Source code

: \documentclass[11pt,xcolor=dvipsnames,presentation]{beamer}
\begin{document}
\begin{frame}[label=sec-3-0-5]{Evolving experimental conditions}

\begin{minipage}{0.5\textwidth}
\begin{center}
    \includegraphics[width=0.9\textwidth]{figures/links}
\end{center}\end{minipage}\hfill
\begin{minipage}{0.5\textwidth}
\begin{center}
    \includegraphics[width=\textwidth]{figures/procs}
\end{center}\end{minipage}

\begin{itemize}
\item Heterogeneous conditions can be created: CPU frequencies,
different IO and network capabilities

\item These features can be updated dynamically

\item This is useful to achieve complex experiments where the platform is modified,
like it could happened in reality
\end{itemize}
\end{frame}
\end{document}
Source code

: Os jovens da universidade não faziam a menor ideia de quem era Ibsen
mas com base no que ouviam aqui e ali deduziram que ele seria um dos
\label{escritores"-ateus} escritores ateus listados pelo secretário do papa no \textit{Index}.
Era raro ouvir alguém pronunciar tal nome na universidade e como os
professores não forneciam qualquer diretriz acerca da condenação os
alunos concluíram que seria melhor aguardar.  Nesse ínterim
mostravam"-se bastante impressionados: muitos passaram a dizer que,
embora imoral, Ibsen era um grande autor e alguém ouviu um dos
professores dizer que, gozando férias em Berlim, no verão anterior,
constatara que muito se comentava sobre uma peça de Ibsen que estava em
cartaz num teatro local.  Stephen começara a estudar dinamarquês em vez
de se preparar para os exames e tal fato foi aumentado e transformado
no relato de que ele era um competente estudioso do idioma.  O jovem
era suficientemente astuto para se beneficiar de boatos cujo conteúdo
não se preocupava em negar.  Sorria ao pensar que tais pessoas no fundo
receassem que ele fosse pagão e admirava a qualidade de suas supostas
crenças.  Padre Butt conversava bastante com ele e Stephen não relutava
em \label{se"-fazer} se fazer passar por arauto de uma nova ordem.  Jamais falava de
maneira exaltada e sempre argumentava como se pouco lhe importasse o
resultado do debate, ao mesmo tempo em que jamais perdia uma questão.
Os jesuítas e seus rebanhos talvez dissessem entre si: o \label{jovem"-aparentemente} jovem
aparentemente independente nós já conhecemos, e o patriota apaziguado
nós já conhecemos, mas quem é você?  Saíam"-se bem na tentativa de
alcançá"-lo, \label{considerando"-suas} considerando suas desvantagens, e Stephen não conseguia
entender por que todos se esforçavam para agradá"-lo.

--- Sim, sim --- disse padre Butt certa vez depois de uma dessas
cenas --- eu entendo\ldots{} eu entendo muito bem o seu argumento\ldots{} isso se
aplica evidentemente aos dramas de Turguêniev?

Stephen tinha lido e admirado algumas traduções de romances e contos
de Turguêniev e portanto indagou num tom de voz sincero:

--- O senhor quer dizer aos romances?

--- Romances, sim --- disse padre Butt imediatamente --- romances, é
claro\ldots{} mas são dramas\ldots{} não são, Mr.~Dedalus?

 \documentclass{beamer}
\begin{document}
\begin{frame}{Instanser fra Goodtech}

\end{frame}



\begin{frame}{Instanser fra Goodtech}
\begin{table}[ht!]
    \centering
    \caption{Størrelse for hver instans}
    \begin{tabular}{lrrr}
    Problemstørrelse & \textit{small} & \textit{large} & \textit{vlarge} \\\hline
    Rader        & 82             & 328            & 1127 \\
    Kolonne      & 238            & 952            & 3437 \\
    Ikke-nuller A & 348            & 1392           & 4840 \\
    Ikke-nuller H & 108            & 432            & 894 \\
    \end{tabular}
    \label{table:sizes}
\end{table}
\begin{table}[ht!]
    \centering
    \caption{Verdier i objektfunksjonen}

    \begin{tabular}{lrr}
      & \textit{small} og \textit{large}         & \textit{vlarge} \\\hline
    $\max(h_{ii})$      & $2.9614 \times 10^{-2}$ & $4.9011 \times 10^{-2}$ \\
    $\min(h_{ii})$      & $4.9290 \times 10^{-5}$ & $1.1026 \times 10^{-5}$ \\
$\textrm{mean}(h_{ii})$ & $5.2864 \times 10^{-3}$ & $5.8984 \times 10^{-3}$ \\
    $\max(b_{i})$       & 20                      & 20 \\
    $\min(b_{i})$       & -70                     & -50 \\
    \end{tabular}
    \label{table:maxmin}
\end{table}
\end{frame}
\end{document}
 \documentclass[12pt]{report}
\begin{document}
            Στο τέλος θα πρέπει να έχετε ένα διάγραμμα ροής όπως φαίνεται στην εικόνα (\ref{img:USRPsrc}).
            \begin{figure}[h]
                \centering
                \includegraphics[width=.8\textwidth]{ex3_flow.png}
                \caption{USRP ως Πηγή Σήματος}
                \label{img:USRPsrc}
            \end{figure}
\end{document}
··········
(TASK TO CARRY OUT) All entries must be repeated exactly.

(RESPONSE TO THE EXERCISE)
Source code

: \documentclass[11pt,xcolor=dvipsnames,presentation]{beamer}
\begin{document}
\begin{frame}[label=sec-3-0-5]{Evolving experimental conditions}

\begin{minipage}{0.5\textwidth}
\begin{center}
    \includegraphics[width=0.9\textwidth]{figures/links}
\end{center}\end{minipage}\hfill
\begin{minipage}{0.5\textwidth}
\begin{center}
    \includegraphics[width=\textwidth]{figures/procs}
\end{center}\end{minipage}

\begin{itemize}
\item Heterogeneous conditions can be created: CPU frequencies,
different IO and network capabilities

\item These features can be updated dynamically

\item This is useful to achieve complex experiments where the platform is modified,
like it could happened in reality
\end{itemize}
\end{frame}
\end{document}
Source code

: Os jovens da universidade não faziam a menor ideia de quem era Ibsen
mas com base no que ouviam aqui e ali deduziram que ele seria um dos
\label{escritores"-ateus} escritores ateus listados pelo secretário do papa no \textit{Index}.
Era raro ouvir alguém pronunciar tal nome na universidade e como os
professores não forneciam qualquer diretriz acerca da condenação os
alunos concluíram que seria melhor aguardar.  Nesse ínterim
mostravam"-se bastante impressionados: muitos passaram a dizer que,
embora imoral, Ibsen era um grande autor e alguém ouviu um dos
professores dizer que, gozando férias em Berlim, no verão anterior,
constatara que muito se comentava sobre uma peça de Ibsen que estava em
cartaz num teatro local.  Stephen começara a estudar dinamarquês em vez
de se preparar para os exames e tal fato foi aumentado e transformado
no relato de que ele era um competente estudioso do idioma.  O jovem
era suficientemente astuto para se beneficiar de boatos cujo conteúdo
não se preocupava em negar.  Sorria ao pensar que tais pessoas no fundo
receassem que ele fosse pagão e admirava a qualidade de suas supostas
crenças.  Padre Butt conversava bastante com ele e Stephen não relutava
em \label{se"-fazer} se fazer passar por arauto de uma nova ordem.  Jamais falava de
maneira exaltada e sempre argumentava como se pouco lhe importasse o
resultado do debate, ao mesmo tempo em que jamais perdia uma questão.
Os jesuítas e seus rebanhos talvez dissessem entre si: o \label{jovem"-aparentemente} jovem
aparentemente independente nós já conhecemos, e o patriota apaziguado
nós já conhecemos, mas quem é você?  Saíam"-se bem na tentativa de
alcançá"-lo, \label{considerando"-suas} considerando suas desvantagens, e Stephen não conseguia
entender por que todos se esforçavam para agradá"-lo.

--- Sim, sim --- disse padre Butt certa vez depois de uma dessas
cenas --- eu entendo\ldots{} eu entendo muito bem o seu argumento\ldots{} isso se
aplica evidentemente aos dramas de Turguêniev?

Stephen tinha lido e admirado algumas traduções de romances e contos
de Turguêniev e portanto indagou num tom de voz sincero:

--- O senhor quer dizer aos romances?

--- Romances, sim --- disse padre Butt imediatamente --- romances, é
claro\ldots{} mas são dramas\ldots{} não são, Mr.~Dedalus?

 \documentclass{beamer}
\begin{document}
\begin{frame}{Instanser fra Goodtech}

\end{frame}



\begin{frame}{Instanser fra Goodtech}
\begin{table}[ht!]
    \centering
    \caption{Størrelse for hver instans}
    \begin{tabular}{lrrr}
    Problemstørrelse & \textit{small} & \textit{large} & \textit{vlarge} \\\hline
    Rader        & 82             & 328            & 1127 \\
    Kolonne      & 238            & 952            & 3437 \\
    Ikke-nuller A & 348            & 1392           & 4840 \\
    Ikke-nuller H & 108            & 432            & 894 \\
    \end{tabular}
    \label{table:sizes}
\end{table}
\begin{table}[ht!]
    \centering
    \caption{Verdier i objektfunksjonen}

    \begin{tabular}{lrr}
      & \textit{small} og \textit{large}         & \textit{vlarge} \\\hline
    $\max(h_{ii})$      & $2.9614 \times 10^{-2}$ & $4.9011 \times 10^{-2}$ \\
    $\min(h_{ii})$      & $4.9290 \times 10^{-5}$ & $1.1026 \times 10^{-5}$ \\
$\textrm{mean}(h_{ii})$ & $5.2864 \times 10^{-3}$ & $5.8984 \times 10^{-3}$ \\
    $\max(b_{i})$       & 20                      & 20 \\
    $\min(b_{i})$       & -70                     & -50 \\
    \end{tabular}
    \label{table:maxmin}
\end{table}
\end{frame}
\end{document}
 \documentclass[12pt]{report}
\begin{document}
            Στο τέλος θα πρέπει να έχετε ένα διάγραμμα ροής όπως φαίνεται στην εικόνα (\ref{img:USRPsrc}).
            \begin{figure}[h]
                \centering
                \includegraphics[width=.8\textwidth]{ex3_flow.png}
                \caption{USRP ως Πηγή Σήματος}
                \label{img:USRPsrc}
            \end{figure}
\end{document}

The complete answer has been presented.